Wednesday, December 2, 2009

"As We May Think" by Vannevar Bush

-1945
-Director of Office of Scientific Research and Development

Benefits of Science
-increased control of material environment
-increased knowledge of biological. physiological and psychological processes
-swifter communication

*expresses demand for speed, accessibility, portability, cost efficiency, mechanization, universality, and versatility

It's interesting to look at the inventions in this article and think about how they would hold up today. On the one hand, some of them seem too simple. Many of them perform one or few functions, resulting in a cumbersome pile of objects with which a person is expected to interact throughout the day. Now, we have access to tools that perform several functions such as the iphone, digital Swiss Army knives that give us access to the worldbank of human knowledge.
On the other hand, many of Bush's ideas are just starting to be put into practice.
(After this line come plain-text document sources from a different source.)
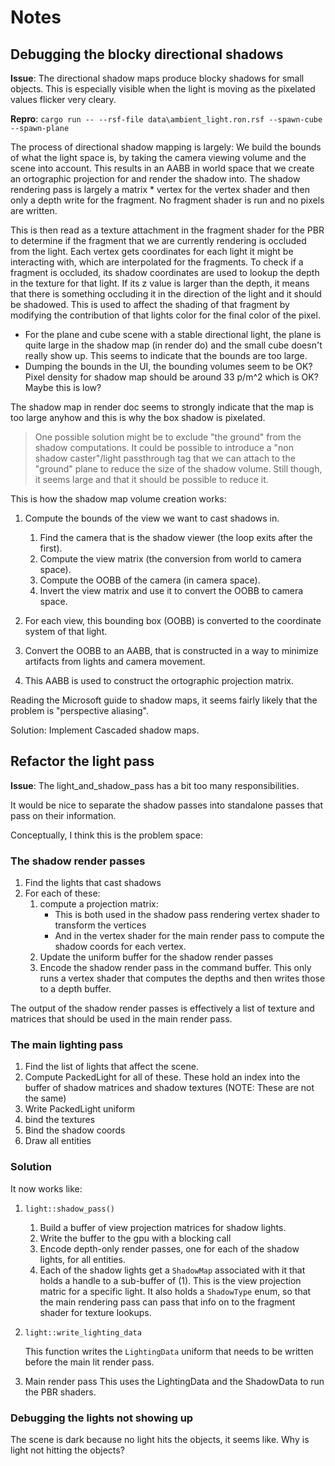 # Notes

## Debugging the blocky directional shadows

**Issue**: The directional shadow maps produce blocky shadows for small objects. This is especially visible when the
light is moving as the pixelated values flicker very cleary.

**Repro**: `cargo run -- --rsf-file data\ambient_light.ron.rsf --spawn-cube --spawn-plane`

The process of directional shadow mapping is largely: We build the bounds of what the light space is, by taking the
camera viewing volume and the scene into account. This results in an AABB in world space that we create an ortographic
projection for and render the shadow into. The shadow rendering pass is largely a matrix * vertex for the vertex shader
and then only a depth write for the fragment. No fragment shader is run and no pixels are written.

This is then read as a texture attachment in the fragment shader for the PBR to determine if the fragment that we are
currently rendering is occluded from the light. Each vertex gets coordinates for each light it might be interacting
with, which are interpolated for the fragments. To check if a fragment is occluded, its shadow coordinates are used
to lookup the depth in the texture for that light. If its z value is larger than the depth, it means that there is
something occluding it in the direction of the light and it should be shadowed. This is used to affect the shading
of that fragment by modifying the contribution of that lights color for the final color of the pixel.

* For the plane and cube scene with a stable directional light, the plane is quite large in the shadow map (in render do)
 and the small cube doesn't really show up. This seems to indicate that the bounds are too large.
* Dumping the bounds in the UI, the bounding volumes seem to be OK? Pixel density for shadow map should be around
33 p/m^2 which is OK? Maybe this is low?

The shadow map in render doc seems to strongly indicate that the map is too large anyhow and this is why the box shadow
is pixelated.

> One possible solution might be to exclude "the ground" from the shadow computations. It could be possible to introduce
a "non shadow caster"/light passthrough tag that we can attach to the "ground" plane to reduce the size of the shadow
volume. Still though, it seems large and that it should be possible to reduce it.

This is how the shadow map volume creation works:

1. Compute the bounds of the view we want to cast shadows in.

    1. Find the camera that is the shadow viewer (the loop exits after the first).
    2. Compute the view matrix (the conversion from world to camera space).
    3. Compute the OOBB of the camera (in camera space).
    4. Invert the view matrix and use it to convert the OOBB to camera space.

2. For each view, this bounding box (OOBB) is converted to the coordinate system of that light.
3. Convert the OOBB to an AABB, that is constructed in a way to minimize artifacts from lights and camera movement.
4. This AABB is used to construct the ortographic projection matrix.

Reading the Microsoft guide to shadow maps, it seems fairly likely that the problem is "perspective aliasing".

Solution: Implement Cascaded shadow maps.

## Refactor the light pass

**Issue**: The light_and_shadow_pass has a bit too many responsibilities.

It would be nice to separate the shadow passes into standalone passes that pass on their information.

Conceptually, I think this is the problem space:

### The shadow render passes

1. Find the lights that cast shadows
2. For each of these:
    1. compute a projection matrix:
        * This is both used in the shadow pass rendering vertex shader to transform the vertices
        * And in the vertex shader for the main render pass to compute the shadow coords for each vertex.
    2. Update the uniform buffer for the shadow render passes
    3. Encode the shadow render pass in the command buffer. This only runs a vertex shader that computes the depths and
    then writes those to a depth buffer.

The output of the shadow render passes is effectively a list of texture and matrices that should be used in the main
render pass.

### The main lighting pass

1. Find the list of lights that affect the scene.
2. Compute PackedLight for all of these. These hold an index into the buffer of shadow matrices and shadow textures
(NOTE: These are not the same)
3. Write PackedLight uniform
4. bind the textures
5. Bind the shadow coords
6. Draw all entities

### Solution

It now works like:

1. `light::shadow_pass()`

    1. Build a buffer of view projection matrices for shadow lights.
    2. Write the buffer to the gpu with a blocking call
    3. Encode depth-only render passes, one for each of the shadow lights, for all entities.
    4. Each of the shadow lights get a `ShadowMap` associated with it that holds a handle to a sub-buffer of (1).
       This is the view projection matric for a specific light. It also holds a `ShadowType` enum,
       so that the main rendering pass can pass that info on to the fragment shader for texture
       lookups.

2. `light::write_lighting_data`

    This function writes the `LightingData` uniform that needs to be written before the main lit render pass.

3. Main render pass
  This uses the LightingData and the ShadowData to run the PBR shaders.

### Debugging the lights not showing up

The scene is dark because no light hits the objects, it seems like. Why is light not hitting the objects?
The introduction mentions Bush's "trails" as an invention that would be incredibly useful, one that would essentially follow and supplement a human's train of thought by approaching it as a hypertext.

A wikipedia article on his Memex machine notes that it wasn't until the use of wiki and social software that people could trace their trajectory and share it.
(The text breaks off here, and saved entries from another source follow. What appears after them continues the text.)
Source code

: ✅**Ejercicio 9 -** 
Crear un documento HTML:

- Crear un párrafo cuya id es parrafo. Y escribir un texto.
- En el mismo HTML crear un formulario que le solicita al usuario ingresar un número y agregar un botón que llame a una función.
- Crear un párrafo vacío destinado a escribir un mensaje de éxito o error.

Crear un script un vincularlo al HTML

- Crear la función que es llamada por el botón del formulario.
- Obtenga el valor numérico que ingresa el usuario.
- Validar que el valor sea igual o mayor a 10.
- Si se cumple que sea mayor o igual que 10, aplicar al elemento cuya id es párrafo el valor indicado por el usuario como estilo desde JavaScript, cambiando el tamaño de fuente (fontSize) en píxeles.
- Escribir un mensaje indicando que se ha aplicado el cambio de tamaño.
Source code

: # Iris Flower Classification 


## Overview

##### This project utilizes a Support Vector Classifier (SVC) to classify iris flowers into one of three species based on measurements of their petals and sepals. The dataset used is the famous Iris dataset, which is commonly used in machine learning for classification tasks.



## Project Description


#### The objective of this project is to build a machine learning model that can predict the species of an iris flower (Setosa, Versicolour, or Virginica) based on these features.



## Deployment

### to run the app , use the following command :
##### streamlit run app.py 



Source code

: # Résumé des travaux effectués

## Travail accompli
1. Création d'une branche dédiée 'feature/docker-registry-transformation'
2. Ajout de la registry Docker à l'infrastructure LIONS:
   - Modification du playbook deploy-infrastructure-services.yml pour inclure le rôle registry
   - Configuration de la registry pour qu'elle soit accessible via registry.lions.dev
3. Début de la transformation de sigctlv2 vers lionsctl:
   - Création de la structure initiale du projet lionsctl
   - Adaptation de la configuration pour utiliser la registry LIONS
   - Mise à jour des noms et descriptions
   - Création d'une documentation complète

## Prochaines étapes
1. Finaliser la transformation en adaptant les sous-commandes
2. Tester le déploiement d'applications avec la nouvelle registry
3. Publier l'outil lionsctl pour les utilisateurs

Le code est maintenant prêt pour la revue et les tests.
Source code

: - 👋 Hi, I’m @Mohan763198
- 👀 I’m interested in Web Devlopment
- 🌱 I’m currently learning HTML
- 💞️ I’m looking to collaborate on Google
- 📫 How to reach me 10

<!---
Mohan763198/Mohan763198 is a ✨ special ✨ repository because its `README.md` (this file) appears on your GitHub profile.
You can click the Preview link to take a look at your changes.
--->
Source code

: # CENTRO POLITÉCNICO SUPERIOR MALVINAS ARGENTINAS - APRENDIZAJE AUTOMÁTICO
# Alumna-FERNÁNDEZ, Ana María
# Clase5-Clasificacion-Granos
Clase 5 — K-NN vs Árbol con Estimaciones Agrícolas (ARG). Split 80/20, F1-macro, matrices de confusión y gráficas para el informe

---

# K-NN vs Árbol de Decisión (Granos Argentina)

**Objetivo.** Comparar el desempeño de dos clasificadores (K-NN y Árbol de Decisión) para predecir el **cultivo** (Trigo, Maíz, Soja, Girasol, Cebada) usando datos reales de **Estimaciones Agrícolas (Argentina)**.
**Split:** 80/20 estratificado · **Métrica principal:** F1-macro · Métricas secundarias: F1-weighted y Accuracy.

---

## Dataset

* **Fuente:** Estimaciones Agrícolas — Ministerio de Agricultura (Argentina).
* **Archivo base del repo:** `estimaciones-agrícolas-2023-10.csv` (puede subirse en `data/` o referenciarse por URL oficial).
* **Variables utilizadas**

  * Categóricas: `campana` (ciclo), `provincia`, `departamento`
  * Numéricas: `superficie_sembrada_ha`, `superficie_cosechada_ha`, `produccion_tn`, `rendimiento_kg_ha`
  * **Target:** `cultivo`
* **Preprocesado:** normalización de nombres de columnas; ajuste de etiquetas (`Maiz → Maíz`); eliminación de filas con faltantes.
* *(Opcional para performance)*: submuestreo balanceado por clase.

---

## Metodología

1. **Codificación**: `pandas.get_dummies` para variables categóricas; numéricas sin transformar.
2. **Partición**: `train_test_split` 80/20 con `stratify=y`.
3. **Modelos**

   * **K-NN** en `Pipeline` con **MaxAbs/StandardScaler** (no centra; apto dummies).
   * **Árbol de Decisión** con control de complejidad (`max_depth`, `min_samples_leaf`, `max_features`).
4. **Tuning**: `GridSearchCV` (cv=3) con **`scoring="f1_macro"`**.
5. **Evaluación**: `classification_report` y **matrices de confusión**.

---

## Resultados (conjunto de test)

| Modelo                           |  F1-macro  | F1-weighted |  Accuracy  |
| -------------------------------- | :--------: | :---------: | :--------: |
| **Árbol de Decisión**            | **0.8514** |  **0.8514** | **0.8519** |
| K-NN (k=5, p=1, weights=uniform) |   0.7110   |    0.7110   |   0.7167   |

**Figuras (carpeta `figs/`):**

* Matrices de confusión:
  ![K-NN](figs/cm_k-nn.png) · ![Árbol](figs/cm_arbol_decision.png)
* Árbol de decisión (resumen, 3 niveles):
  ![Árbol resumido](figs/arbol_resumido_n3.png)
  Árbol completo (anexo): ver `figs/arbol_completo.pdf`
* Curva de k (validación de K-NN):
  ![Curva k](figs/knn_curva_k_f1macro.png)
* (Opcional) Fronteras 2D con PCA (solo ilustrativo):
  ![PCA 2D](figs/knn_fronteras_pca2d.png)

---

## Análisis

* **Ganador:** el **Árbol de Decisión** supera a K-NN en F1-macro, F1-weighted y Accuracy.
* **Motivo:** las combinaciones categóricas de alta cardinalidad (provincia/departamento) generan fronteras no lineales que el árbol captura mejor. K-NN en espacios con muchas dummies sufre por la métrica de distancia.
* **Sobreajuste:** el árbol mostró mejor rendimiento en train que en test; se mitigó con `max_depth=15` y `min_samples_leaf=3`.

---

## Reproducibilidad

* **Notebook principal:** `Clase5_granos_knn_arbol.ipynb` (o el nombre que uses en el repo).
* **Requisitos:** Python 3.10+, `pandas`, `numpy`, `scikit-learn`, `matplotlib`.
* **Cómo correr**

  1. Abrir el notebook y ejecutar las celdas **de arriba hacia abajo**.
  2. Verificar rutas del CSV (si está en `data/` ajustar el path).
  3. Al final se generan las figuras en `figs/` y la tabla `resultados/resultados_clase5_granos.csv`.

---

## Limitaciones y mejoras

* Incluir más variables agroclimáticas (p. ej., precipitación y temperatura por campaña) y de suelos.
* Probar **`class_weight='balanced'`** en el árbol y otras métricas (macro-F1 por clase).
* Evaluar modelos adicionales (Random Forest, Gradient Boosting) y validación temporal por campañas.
But it IS happening. With sites like delicious and tools like google wave, one can trace and share his/her trajectory and post it publicly, even hold a conversation in hypertext.

The data is there. It just needs to be framed.

Now. What would happen if we were to take that kind of software, the kind that can trace our trajectories, and apply it to brainscan technology?

And does our desire to hold conversations in hypertext not demonstrate that language, alone, is not enough?